◆ Your goal
Narrow the data below down to the lines containing "propositions".

:::

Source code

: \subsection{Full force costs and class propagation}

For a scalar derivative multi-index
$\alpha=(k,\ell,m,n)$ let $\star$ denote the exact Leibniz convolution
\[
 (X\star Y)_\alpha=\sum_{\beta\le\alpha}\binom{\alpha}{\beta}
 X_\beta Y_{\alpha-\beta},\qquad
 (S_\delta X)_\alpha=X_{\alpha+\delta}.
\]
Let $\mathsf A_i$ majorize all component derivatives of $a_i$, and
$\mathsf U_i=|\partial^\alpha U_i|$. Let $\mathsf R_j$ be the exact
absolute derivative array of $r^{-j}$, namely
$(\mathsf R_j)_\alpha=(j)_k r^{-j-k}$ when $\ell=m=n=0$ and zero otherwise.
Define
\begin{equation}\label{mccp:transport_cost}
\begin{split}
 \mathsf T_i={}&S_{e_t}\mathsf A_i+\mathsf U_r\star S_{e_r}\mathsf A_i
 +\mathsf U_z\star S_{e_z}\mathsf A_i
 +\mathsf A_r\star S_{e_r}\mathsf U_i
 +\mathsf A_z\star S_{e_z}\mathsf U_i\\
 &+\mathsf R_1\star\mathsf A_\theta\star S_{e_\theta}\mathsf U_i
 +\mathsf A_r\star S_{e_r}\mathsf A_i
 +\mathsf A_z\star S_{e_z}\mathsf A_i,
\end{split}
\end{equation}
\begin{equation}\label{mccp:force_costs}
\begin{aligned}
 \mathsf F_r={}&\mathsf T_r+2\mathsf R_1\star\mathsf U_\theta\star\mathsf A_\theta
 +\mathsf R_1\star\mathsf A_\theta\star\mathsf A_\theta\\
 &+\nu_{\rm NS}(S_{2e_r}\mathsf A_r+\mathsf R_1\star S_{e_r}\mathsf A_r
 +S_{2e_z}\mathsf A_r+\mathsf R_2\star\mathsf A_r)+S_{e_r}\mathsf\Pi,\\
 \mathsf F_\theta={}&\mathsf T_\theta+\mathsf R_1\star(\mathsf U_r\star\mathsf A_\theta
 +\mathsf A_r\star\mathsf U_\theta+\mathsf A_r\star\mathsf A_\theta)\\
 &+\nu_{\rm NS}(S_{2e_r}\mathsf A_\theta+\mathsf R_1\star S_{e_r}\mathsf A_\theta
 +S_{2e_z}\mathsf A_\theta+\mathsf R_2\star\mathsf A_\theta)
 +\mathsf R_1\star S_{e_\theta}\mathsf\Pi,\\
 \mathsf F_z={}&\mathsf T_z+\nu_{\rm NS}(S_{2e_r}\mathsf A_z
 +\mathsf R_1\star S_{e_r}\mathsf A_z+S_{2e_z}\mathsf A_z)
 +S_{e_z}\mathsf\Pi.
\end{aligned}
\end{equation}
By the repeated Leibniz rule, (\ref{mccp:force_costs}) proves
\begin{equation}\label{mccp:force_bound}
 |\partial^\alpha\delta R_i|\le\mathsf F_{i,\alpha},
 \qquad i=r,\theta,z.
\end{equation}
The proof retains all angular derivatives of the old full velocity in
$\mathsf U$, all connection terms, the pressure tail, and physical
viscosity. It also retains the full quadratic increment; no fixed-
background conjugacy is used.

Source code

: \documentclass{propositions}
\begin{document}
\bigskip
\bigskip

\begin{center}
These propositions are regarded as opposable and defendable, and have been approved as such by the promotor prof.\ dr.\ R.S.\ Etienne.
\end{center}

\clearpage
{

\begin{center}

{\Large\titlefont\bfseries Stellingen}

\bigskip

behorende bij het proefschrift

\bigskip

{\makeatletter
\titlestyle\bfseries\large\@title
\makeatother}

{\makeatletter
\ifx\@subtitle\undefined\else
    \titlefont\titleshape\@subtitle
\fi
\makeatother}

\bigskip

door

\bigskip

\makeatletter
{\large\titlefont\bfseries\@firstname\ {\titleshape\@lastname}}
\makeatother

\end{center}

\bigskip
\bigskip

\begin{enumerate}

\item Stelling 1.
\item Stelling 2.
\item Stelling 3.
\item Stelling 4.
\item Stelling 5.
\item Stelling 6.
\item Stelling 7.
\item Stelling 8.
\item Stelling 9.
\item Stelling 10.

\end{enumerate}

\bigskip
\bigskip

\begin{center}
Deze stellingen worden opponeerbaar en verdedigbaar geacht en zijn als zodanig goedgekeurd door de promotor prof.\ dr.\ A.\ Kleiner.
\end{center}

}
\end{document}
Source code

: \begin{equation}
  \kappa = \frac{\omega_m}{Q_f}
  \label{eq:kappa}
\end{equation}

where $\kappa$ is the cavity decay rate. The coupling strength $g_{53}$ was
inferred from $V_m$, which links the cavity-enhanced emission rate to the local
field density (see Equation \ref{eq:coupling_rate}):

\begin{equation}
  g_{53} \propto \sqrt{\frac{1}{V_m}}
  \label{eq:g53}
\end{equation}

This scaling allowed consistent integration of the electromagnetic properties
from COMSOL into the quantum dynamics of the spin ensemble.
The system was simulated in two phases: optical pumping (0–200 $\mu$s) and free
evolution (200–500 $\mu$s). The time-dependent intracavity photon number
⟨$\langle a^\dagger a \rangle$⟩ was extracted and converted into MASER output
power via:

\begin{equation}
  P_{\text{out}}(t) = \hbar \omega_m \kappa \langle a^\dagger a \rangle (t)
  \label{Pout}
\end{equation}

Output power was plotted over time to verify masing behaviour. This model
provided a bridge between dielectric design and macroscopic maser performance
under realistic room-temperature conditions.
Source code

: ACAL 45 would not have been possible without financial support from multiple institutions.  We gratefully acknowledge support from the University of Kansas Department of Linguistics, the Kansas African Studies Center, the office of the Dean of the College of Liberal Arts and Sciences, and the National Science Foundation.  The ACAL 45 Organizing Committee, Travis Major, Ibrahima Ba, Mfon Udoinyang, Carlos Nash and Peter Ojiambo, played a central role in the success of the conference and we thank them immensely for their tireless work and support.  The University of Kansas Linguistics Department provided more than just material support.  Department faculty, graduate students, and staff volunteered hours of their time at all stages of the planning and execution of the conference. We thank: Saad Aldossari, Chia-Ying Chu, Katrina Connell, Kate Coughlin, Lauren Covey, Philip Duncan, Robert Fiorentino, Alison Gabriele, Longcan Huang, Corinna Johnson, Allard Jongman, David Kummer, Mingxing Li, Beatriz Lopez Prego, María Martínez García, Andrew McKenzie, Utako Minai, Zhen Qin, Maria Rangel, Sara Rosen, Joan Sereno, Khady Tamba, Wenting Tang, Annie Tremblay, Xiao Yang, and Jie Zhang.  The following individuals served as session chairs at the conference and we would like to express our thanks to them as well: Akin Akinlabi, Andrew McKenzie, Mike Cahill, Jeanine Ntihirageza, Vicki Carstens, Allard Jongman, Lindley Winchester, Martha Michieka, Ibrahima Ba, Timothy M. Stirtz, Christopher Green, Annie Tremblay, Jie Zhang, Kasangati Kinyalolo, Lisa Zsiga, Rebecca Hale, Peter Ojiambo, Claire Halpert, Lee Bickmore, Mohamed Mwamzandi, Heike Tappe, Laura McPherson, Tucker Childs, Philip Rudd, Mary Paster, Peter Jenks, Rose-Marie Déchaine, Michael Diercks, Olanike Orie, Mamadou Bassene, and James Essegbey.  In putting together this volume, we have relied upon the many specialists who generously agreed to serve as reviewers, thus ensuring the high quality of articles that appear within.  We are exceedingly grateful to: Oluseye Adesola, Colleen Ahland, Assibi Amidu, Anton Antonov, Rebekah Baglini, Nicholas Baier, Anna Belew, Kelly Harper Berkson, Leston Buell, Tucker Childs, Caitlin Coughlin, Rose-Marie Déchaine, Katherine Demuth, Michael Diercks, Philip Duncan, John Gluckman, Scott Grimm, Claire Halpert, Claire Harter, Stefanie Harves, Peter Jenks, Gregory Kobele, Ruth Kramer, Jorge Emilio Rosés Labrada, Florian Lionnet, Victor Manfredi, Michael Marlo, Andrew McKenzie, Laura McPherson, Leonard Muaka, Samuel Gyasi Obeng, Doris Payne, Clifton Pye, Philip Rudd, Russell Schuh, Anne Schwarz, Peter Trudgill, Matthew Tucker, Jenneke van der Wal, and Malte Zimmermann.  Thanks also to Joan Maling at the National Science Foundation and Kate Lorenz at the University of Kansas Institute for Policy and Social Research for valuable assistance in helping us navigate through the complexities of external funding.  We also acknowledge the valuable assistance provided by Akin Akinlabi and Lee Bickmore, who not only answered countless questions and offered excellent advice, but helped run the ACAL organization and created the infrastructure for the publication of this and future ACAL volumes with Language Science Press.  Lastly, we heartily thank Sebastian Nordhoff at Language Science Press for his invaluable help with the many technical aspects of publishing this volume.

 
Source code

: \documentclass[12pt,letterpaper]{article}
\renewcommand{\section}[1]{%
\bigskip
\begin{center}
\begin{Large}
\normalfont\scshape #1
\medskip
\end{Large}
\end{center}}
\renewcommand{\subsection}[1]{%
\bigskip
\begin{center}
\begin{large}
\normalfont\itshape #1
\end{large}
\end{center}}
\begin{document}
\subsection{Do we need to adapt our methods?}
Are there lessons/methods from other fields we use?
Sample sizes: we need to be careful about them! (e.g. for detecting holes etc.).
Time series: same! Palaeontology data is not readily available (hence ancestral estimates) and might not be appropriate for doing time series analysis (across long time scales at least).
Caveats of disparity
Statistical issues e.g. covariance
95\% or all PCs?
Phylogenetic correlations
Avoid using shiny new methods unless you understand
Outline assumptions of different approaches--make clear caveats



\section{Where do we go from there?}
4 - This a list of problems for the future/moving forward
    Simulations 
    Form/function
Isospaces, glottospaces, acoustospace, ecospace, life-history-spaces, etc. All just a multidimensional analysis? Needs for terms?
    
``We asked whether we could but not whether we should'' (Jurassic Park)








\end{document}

:::

◆ Solved problem
: \documentclass{propositions}
These propositions are regarded as opposable and defendable, and have been approved as such by the promotor prof.\ dr.\ R.S.\ Etienne.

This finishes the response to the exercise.